Redstate Politics d/b/a Conservative Enthusiasts (CE) is a 501(c)(3) organization dedicated to educating the public regarding the benefits of lower taxes, less regulation and smaller government. In the past, the organization has mainly limited its efforts to holding talks or debates on these issues. With new proposals to expand government and raise taxes at both the federal and state levels, however, Conservative Enthusiasts intends to start contacting and mobilizing average citizens to resist these efforts. Organizations like CE have been the target of considerable hostility, ranging from childish epithets to threats of investigation from public officials and their allies who support increased government activities and taxation. CE believes that unfettered participation in the political process—including reaching out to your neighbors and friends to urge political action—is at the core of a free society and that applying disclosure laws to citizen activists can quickly turn into a government-mandated enemies list for those in power.
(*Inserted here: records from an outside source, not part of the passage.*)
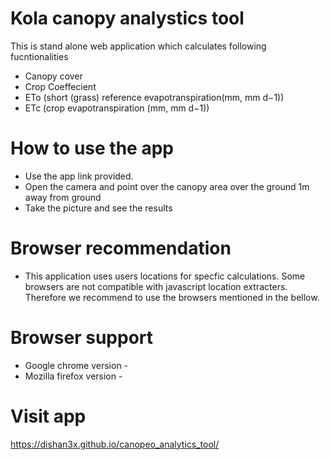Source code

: # Kola canopy analystics tool

This is stand alone web application which calculates following fucntionalities

 - Canopy cover
 - Crop Coeffecient 
 - ETo (short (grass) reference evapotranspiration(mm, mm d−1))
 - ETc (crop evapotranspiration (mm, mm d−1))


# How to use the app

  - Use the app link provided.
  - Open the camera and point over the canopy area over the ground 1m away from  ground
  - Take the picture and see the results

# Browser recommendation 
  - This application uses users locations for specfic calculations. Some browsers
    are not compatible with javascript location extracters. Therefore we recommend to
    use the browsers mentioned in the bellow.   

# Browser support

 - Google chrome version - 
 - Mozilla firefox version - 


# Visit app
 https://dishan3x.github.io/canopeo_analytics_tool/
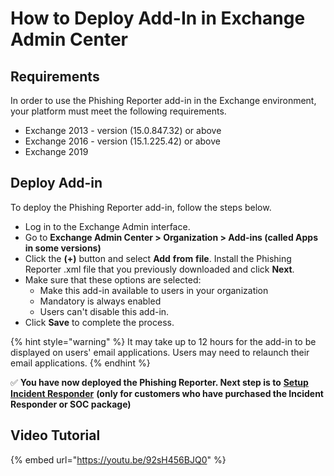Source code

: # How to Deploy Add-In in Exchange Admin Center

## Requirements

In order to use the Phishing Reporter add-in in the Exchange environment, your platform must meet the following requirements.

* Exchange 2013 - version (15.0.847.32) or above
* Exchange 2016 - version (15.1.225.42) or above
* Exchange 2019

## Deploy Add-in

To deploy the Phishing Reporter add-in, follow the steps below.

* Log in to the Exchange Admin interface.
* Go to **Exchange Admin Center > Organization > Add-ins (called Apps in some versions)**
* Click the **(+)** button and select **Add** **from** **file**. Install the Phishing Reporter .xml file that you previously downloaded and click **Next**.
* Make sure that these options are selected:
  * Make this add-in available to users in your organization
  * Mandatory is always enabled
  * Users can't disable this add-in.
* Click **Save** to complete the process.

{% hint style="warning" %}
It may take up to 12 hours for the add-in to be displayed on users' email applications. Users may need to relaunch their email applications.
{% endhint %}

✅ **You have now deployed the Phishing Reporter. Next step is to** [**Setup Incident Responder**](../../../7.-incident-responder-setup/) **(only for customers who have purchased the Incident Responder or SOC package)**

## Video Tutorial

{% embed url="https://youtu.be/92sH456BJQ0" %}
These two groups simply wish to interact with their fellow citizens and urge them to take political action without having their private political actions monitored, collected and publically disseminated by the state as it is now in Washington.
A Threat To Fundamental First Amendment Freedoms
In 2007, the U.S. Senate considered adding a grassroots lobbying registration to existing federal lobbyist disclosure requirements. The provision was supported by the campaign finance “reformers,” who promoted it as a means to “increase transparency and provide a more accurate record of paid lobbying actions in Congress.” A number of groups, however, including the American Civil Liberties Union, successfully persuaded Congress that such a measure would be unconstitutional and the Senate dropped the provision from the final bill. But now, with the rise of the so-called “Tea Party” movement—and its progressive counterpart, the Coffee Party movement—as well as strong grassroots efforts both for and against President Obama’s health care reforms, there is a new push among the political elite and their campaign finance reform allies to regulate grassroots lobbying at the federal level.
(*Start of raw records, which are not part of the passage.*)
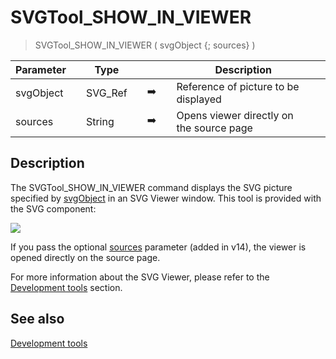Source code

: <!-- SVGTool_SHOW_IN_VIEWER ( Param_1 ; Param_2 )
 -> Param_1 (Text)
 -> Param_2 (Text)-->
# SVGTool_SHOW_IN_VIEWER

> SVGTool_SHOW_IN_VIEWER ( svgObject {; sources} )

| Parameter |     | Type |     |     |     | Description |     |
| --- | --- | --- | --- | --- | --- | --- | --- |
| svgObject |     | SVG_Ref |     | ➡️ |     | Reference of picture to be displayed |     |
| sources |     | String |     | ➡️ |     | Opens viewer directly on the source page |     |

## Description

The SVGTool_SHOW_IN_VIEWER command displays the SVG picture specified by [svgObject](# "Reference of picture to be displayed") in an SVG Viewer window. This tool is provided with the SVG component:

![](..Home.md..Home.mdpictureHome.md196657Home.mdpict196657.en.png)

If you pass the optional [sources](# "Opens viewer directly on the source page") parameter (added in v14), the viewer is opened directly on the source page.

For more information about the SVG Viewer, please refer to the [Development tools](Development%20tools.md "Development tools") section.

## See also

[Development tools](Development%20tools.md)
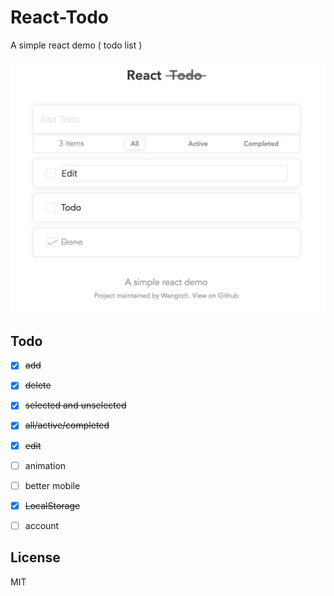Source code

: # React-Todo

A simple react demo ( todo list )

<p align="center">
  <img src="react_todo.png" width="600">
</p>

## Todo

- [x] ~~add~~
- [x] ~~delete~~
- [x] ~~selected and unselected~~
- [x] ~~all/active/completed~~
- [x] ~~edit~~
- [ ] animation
- [ ] better mobile
- [x] ~~LocalStorage~~
- [ ] account


## License

MIT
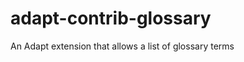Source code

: adapt-contrib-glossary
======================

An Adapt extension that allows a list of glossary terms
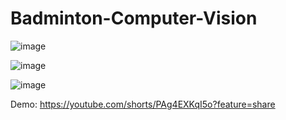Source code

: # Badminton-Computer-Vision

![image](https://github.com/ThongLai/Badminton-Computer-Vision/assets/63563631/b4f2daa3-ee0c-4429-ad07-750f277aa128)

![image](https://github.com/ThongLai/Badminton-Computer-Vision/assets/63563631/633beffc-b0d0-48ab-9e84-e188db4a2889)

![image](https://github.com/ThongLai/Badminton-Computer-Vision/assets/63563631/b1120a5e-7607-4690-970a-9fcf357fa4df)

Demo: https://youtube.com/shorts/PAg4EXKqI5o?feature=share
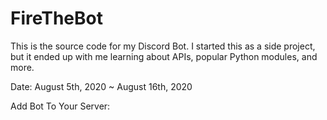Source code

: # FireTheBot

This is the source code for my Discord Bot. I started this as a side project, but it ended up with me learning about APIs, popular Python modules, and more.

Date:
August 5th, 2020 ~ August 16th, 2020

Add Bot To Your Server:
Lobbying disclosure laws regulate a fundamental aspect of American citizenship. As the U.S. Supreme Court has said:
The right of the people peaceably to assemble for the purpose of petitioning Congress for a redress of grievances, or for any thing else connected with the powers or the duties of the national government, is an attribute of national citizenship, and, as such, under the protection of, and guaranteed by, the United States. The very idea of a government, republican in form, implies a right on the part of its citizens to meet peaceably for consultation in respect to public affairs and to petition for a redress of grievances.
This protection extends to laws that indirectly threaten the rights to speak, petition or assemble. According to the Court, “The First Amendment would … be a hollow promise if it left government free to destroy or erode its guarantees by indirect restraints so long as no law is passed that prohibits free speech, press, petition, or assembly as such.”
Unfortunately, the Court has not always adhered to these principles. In 1954, the U.S. Supreme Court, in the case of U.S. v. Harriss, considered the constitutionality of the Federal Lobbying Act, which regulated any efforts regarding the “passage or defeat of any legislation by the Congress” and any efforts to “influence, directly or indirectly, the passage or defeat of any legislation by the Congress.” The Court concluded that disclosure of lobbyists’ activities was necessary for congressional “self-protection,” that such disclosure was designed to “safeguard a vital national interest,” and that any impact on free speech rights occurred merely because of “self-censorship.” In deciding the case, however, the Court purported to limit the scope of the statute, stating that Congress’s intent was to achieve disclosure of “direct communication with members of Congress on pending or proposed federal legislation.” The Court defined “direct communication” to include “direct pressures, exerted by the lobbyists themselves or through their hirelings or through an artificially stimulated letter campaign.”
Harriss has been the basis for every decision upholding the constitutionality of lobbying disclosure laws, even in the face of judicial recognition that such laws regulate and restrict the exercise of fundamental rights. More to the point, however, the language regarding “artificially stimulated letter campaign[s]” has been used to uphold almost every grassroots lobbying disclosure law to come before the courts since 1954.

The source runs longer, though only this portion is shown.